This week marks a brand new adventure for Phoenix and our family. My baby is going to school (imagine a tiny tear drop running out of the side of my eye). Seriously, this is a big deal and a huge step towards her independence. It is so, so easy for me to still look at her as a baby. Especially because of her beautiful bald head and developmental delays. So there is a contrast there for me, that I am sending my baby to big girl school.
It is so odd to me that we have started talking to her about being a big girl, especially in the context of her siblings on the way. We know that after the babies are born it is going to be the 'twin show'. Which is in stark contrast to the last 3.5 years which have been the 'Phoenix show'. This kid has had a long time to get used to being the centre of attention, and boy are things going to change in that regards this winter.
So, she is becoming a big girl. And big girls get to do things that babies do not. Like go to school.
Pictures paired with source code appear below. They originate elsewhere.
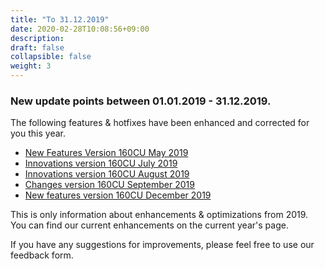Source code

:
 ```yaml
---
title: "To 31.12.2019"
date: 2020-02-28T10:08:56+09:00
description: 
draft: false
collapsible: false
weight: 3
---
```

### New update points between 01.01.2019 - 31.12.2019.

The following features & hotfixes have been enhanced and corrected for you this year.

- [New Features Version 160CU May 2019](\files\newandplanned\2019\Connector_NAV_Update_Sales_Overview_May_2019.pdf)
- [Innovations version 160CU July 2019](\files\newandplanned\2019\Connector_NAV_Update_Sales_Overview_July_2019.pdf)
- [Innovations version 160CU August 2019](\files\newandplanned\2019\Operational_Overview_August_2019.pdf)
- [Changes version 160CU September 2019](\files\newandplanned\2019\Operational_Overview_September_2019.pdf)
- [New features version 160CU December 2019](files\newandplanned\2019\Connector_NAV_Update_Sales_Overview_December_2019.pdf)

This is only information about enhancements & optimizations from 2019. You can find our current enhancements on the current year's page.

If you have any suggestions for improvements, please feel free to use our feedback form.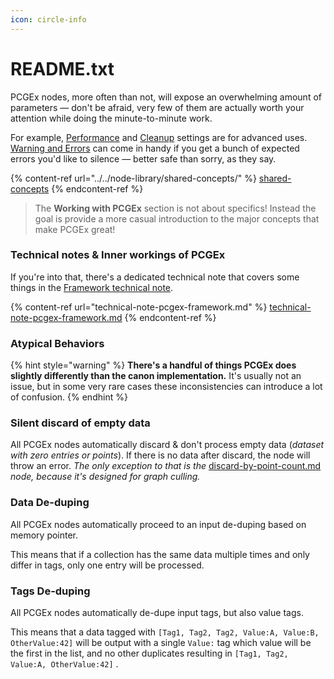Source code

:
 ```yaml
---
icon: circle-info
---
```


# README.txt

PCGEx nodes, more often than not, will expose an overwhelming amount of parameters — don't be afraid, very few of them are actually worth your attention while doing the minute-to-minute work.&#x20;

For example, [Performance](../../node-library/shared-concepts/#performance) and [Cleanup](../../node-library/shared-concepts/#cleanup) settings are for advanced uses. [Warning and Errors](../../node-library/shared-concepts/#warning-and-errors) can come in handy if you get a bunch of expected errors you'd like to silence — better safe than sorry, as they say.

{% content-ref url="../../node-library/shared-concepts/" %}
[shared-concepts](../../node-library/shared-concepts/)
{% endcontent-ref %}

> The **Working with PCGEx** section is not about specifics! Instead the goal is provide a more casual introduction to the major concepts that make PCGEx great!

### Technical notes & Inner workings of PCGEx

If you're into that, there's a dedicated technical note that covers some things in the [Framework technical note](technical-note-pcgex-framework.md).

{% content-ref url="technical-note-pcgex-framework.md" %}
[technical-note-pcgex-framework.md](technical-note-pcgex-framework.md)
{% endcontent-ref %}

### Atypical Behaviors

{% hint style="warning" %}
**There's a handful of things PCGEx does slightly differently than the canon implementation.** It's usually not an issue, but in some very rare cases these inconsistencies can introduce a lot of confusion.
{% endhint %}

### Silent discard of empty data

All PCGEx nodes automatically discard & don't process empty data (_dataset with zero entries or points_). If there is no data after discard, the node will throw an error. _The only exception to that is the_ [discard-by-point-count.md](../../node-library/filters/discard-by-point-count.md "mention") _node, because it's designed for graph culling._

### Data De-duping

All PCGEx nodes automatically proceed to an input de-duping based on memory pointer.&#x20;

This means that if a collection has the same data multiple times and only differ in tags, only one entry will be processed.

### Tags De-duping

All PCGEx nodes automatically de-dupe input tags, but also value tags.&#x20;

This means that a data tagged with `[Tag1, Tag2, Tag2, Value:A, Value:B, OtherValue:42]` will be output with a single `Value:` tag which value will be the first in the list, and no other duplicates resulting in `[Tag1, Tag2, Value:A, OtherValue:42]` .
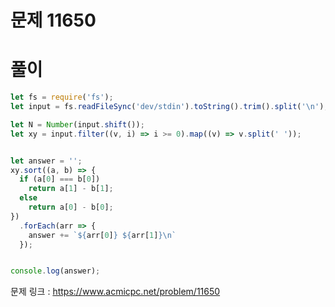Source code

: # 문제 11650

# 풀이

```javascript
let fs = require('fs');
let input = fs.readFileSync('dev/stdin').toString().trim().split('\n');

let N = Number(input.shift());
let xy = input.filter((v, i) => i >= 0).map((v) => v.split(' '));


let answer = '';
xy.sort((a, b) => {
  if (a[0] === b[0])
    return a[1] - b[1];
  else
    return a[0] - b[0];
})
  .forEach(arr => {
    answer += `${arr[0]} ${arr[1]}\n`
  });


console.log(answer);
```

문제 링크 : https://www.acmicpc.net/problem/11650
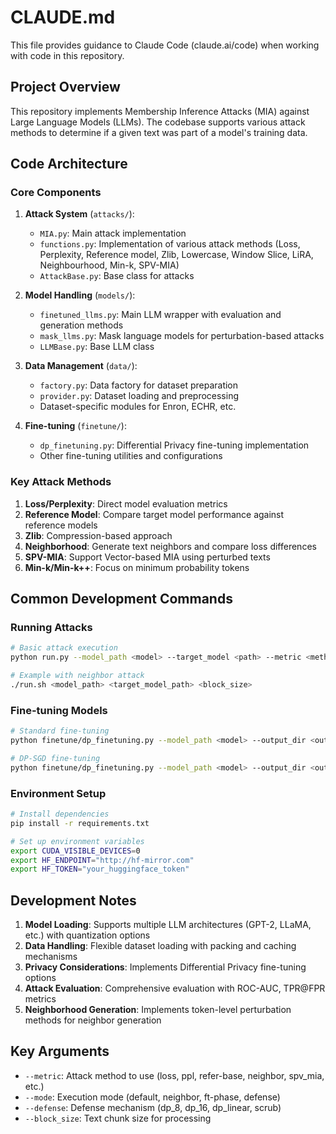# CLAUDE.md

This file provides guidance to Claude Code (claude.ai/code) when working with code in this repository.

## Project Overview

This repository implements Membership Inference Attacks (MIA) against Large Language Models (LLMs). The codebase supports various attack methods to determine if a given text was part of a model's training data.

## Code Architecture

### Core Components

1. **Attack System** (`attacks/`):
   - `MIA.py`: Main attack implementation
   - `functions.py`: Implementation of various attack methods (Loss, Perplexity, Reference model, Zlib, Lowercase, Window Slice, LiRA, Neighbourhood, Min-k, SPV-MIA)
   - `AttackBase.py`: Base class for attacks

2. **Model Handling** (`models/`):
   - `finetuned_llms.py`: Main LLM wrapper with evaluation and generation methods
   - `mask_llms.py`: Mask language models for perturbation-based attacks
   - `LLMBase.py`: Base LLM class

3. **Data Management** (`data/`):
   - `factory.py`: Data factory for dataset preparation
   - `provider.py`: Dataset loading and preprocessing
   - Dataset-specific modules for Enron, ECHR, etc.

4. **Fine-tuning** (`finetune/`):
   - `dp_finetuning.py`: Differential Privacy fine-tuning implementation
   - Other fine-tuning utilities and configurations

### Key Attack Methods

1. **Loss/Perplexity**: Direct model evaluation metrics
2. **Reference Model**: Compare target model performance against reference models
3. **Zlib**: Compression-based approach
4. **Neighborhood**: Generate text neighbors and compare loss differences
5. **SPV-MIA**: Support Vector-based MIA using perturbed texts
6. **Min-k/Min-k++**: Focus on minimum probability tokens

## Common Development Commands

### Running Attacks

```bash
# Basic attack execution
python run.py --model_path <model> --target_model <path> --metric <method> --mode <mode> --log_dir <dir>

# Example with neighbor attack
./run.sh <model_path> <target_model_path> <block_size>
```

### Fine-tuning Models

```bash
# Standard fine-tuning
python finetune/dp_finetuning.py --model_path <model> --output_dir <output> --dataset_name <dataset>

# DP-SGD fine-tuning
python finetune/dp_finetuning.py --model_path <model> --output_dir <output> --DP_ft
```

### Environment Setup

```bash
# Install dependencies
pip install -r requirements.txt

# Set up environment variables
export CUDA_VISIBLE_DEVICES=0
export HF_ENDPOINT="http://hf-mirror.com"
export HF_TOKEN="your_huggingface_token"
```

## Development Notes

1. **Model Loading**: Supports multiple LLM architectures (GPT-2, LLaMA, etc.) with quantization options
2. **Data Handling**: Flexible dataset loading with packing and caching mechanisms
3. **Privacy Considerations**: Implements Differential Privacy fine-tuning options
4. **Attack Evaluation**: Comprehensive evaluation with ROC-AUC, TPR@FPR metrics
5. **Neighborhood Generation**: Implements token-level perturbation methods for neighbor generation

## Key Arguments

- `--metric`: Attack method to use (loss, ppl, refer-base, neighbor, spv_mia, etc.)
- `--mode`: Execution mode (default, neighbor, ft-phase, defense)
- `--defense`: Defense mechanism (dp_8, dp_16, dp_linear, scrub)
- `--block_size`: Text chunk size for processing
I chose a special ed preschool that is provided by our local school district. I suppose I could have pushed for an inclusive environment with an aide, but at this point it wasn't that important to me. I am happy that she gets a full time spec ed teacher, 3 aides, a consulting psychologist and an OT, PT and SLP who run groups with the 16 max kids in the class. It's a pretty good set up I think. I'm pretty sure that she will be the only kid with DS, which is ok. Just goes to show that lots of kids need extra support, not just those with extra chromosomes;)
And you know, it may be the only chance she gets to be the academic rockstar of the class. I'd like to give her that chance.
I'm happy to release the controls of her early education onto people who do this every day. I've taken her pretty far I think in terms of her early learning. And frankly, I'm tired. I know that has to do with being pregnant with twins, but it is a big relief to hand over the reigns to someone else and (hopefully) seem more progress. I feel like we have given her all we can, and now it is time to let the education system see what it can do.